* [Records supplied]:
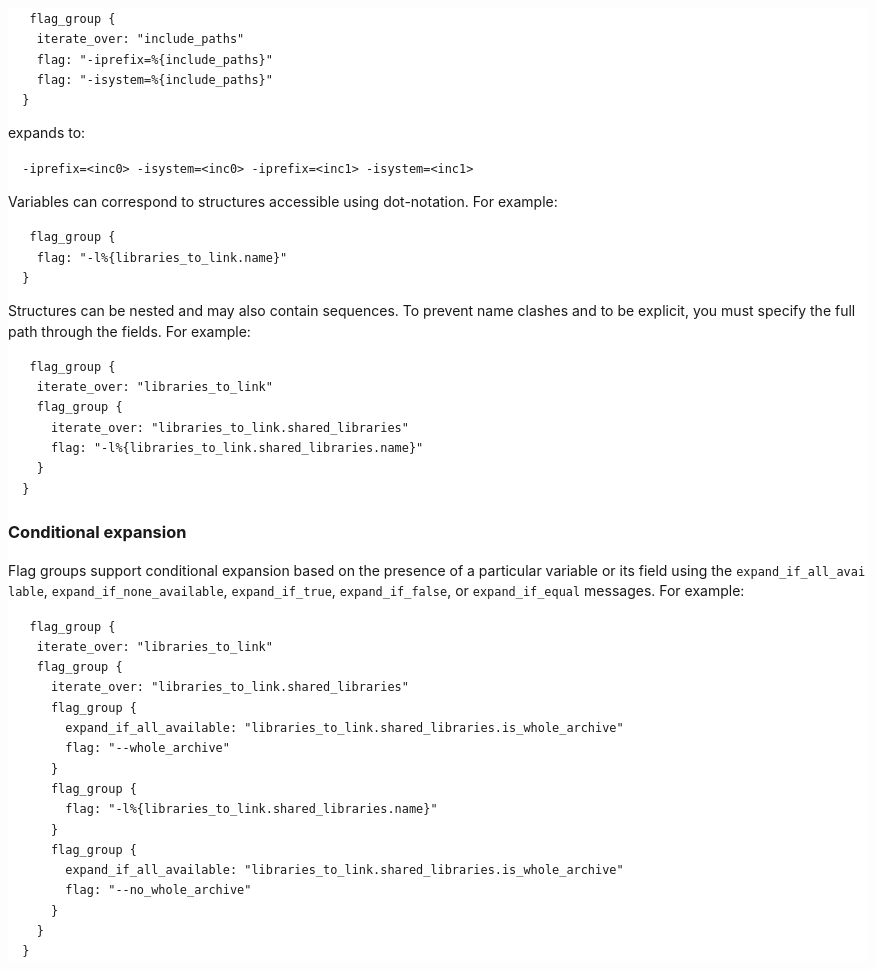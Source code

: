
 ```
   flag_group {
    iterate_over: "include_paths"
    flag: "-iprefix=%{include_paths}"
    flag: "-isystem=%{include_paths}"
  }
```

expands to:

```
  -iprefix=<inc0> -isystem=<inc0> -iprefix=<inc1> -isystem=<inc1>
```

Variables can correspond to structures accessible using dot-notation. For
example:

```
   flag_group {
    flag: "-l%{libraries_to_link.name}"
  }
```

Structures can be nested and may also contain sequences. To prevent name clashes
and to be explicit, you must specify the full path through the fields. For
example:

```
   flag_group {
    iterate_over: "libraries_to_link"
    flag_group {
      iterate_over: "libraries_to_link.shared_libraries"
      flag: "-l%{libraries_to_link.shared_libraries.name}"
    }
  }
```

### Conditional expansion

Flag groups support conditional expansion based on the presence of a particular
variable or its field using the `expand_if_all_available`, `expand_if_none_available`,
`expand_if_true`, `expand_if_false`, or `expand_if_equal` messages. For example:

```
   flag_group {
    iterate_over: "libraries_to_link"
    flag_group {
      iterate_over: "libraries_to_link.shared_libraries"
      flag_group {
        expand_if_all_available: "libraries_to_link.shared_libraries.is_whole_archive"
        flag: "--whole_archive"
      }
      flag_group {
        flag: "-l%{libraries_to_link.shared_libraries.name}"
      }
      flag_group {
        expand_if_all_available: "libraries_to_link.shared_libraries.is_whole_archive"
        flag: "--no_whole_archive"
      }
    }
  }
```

* [How to complete this task]: For the entries above, return an exact copy that omits the images.

* [Solution to this task]:
Source code

:
 ```
   flag_group {
    iterate_over: "include_paths"
    flag: "-iprefix=%{include_paths}"
    flag: "-isystem=%{include_paths}"
  }
```

expands to:

```
  -iprefix=<inc0> -isystem=<inc0> -iprefix=<inc1> -isystem=<inc1>
```

Variables can correspond to structures accessible using dot-notation. For
example:

```
   flag_group {
    flag: "-l%{libraries_to_link.name}"
  }
```

Structures can be nested and may also contain sequences. To prevent name clashes
and to be explicit, you must specify the full path through the fields. For
example:

```
   flag_group {
    iterate_over: "libraries_to_link"
    flag_group {
      iterate_over: "libraries_to_link.shared_libraries"
      flag: "-l%{libraries_to_link.shared_libraries.name}"
    }
  }
```

### Conditional expansion

Flag groups support conditional expansion based on the presence of a particular
variable or its field using the `expand_if_all_available`, `expand_if_none_available`,
`expand_if_true`, `expand_if_false`, or `expand_if_equal` messages. For example:

```
   flag_group {
    iterate_over: "libraries_to_link"
    flag_group {
      iterate_over: "libraries_to_link.shared_libraries"
      flag_group {
        expand_if_all_available: "libraries_to_link.shared_libraries.is_whole_archive"
        flag: "--whole_archive"
      }
      flag_group {
        flag: "-l%{libraries_to_link.shared_libraries.name}"
      }
      flag_group {
        expand_if_all_available: "libraries_to_link.shared_libraries.is_whole_archive"
        flag: "--no_whole_archive"
      }
    }
  }
```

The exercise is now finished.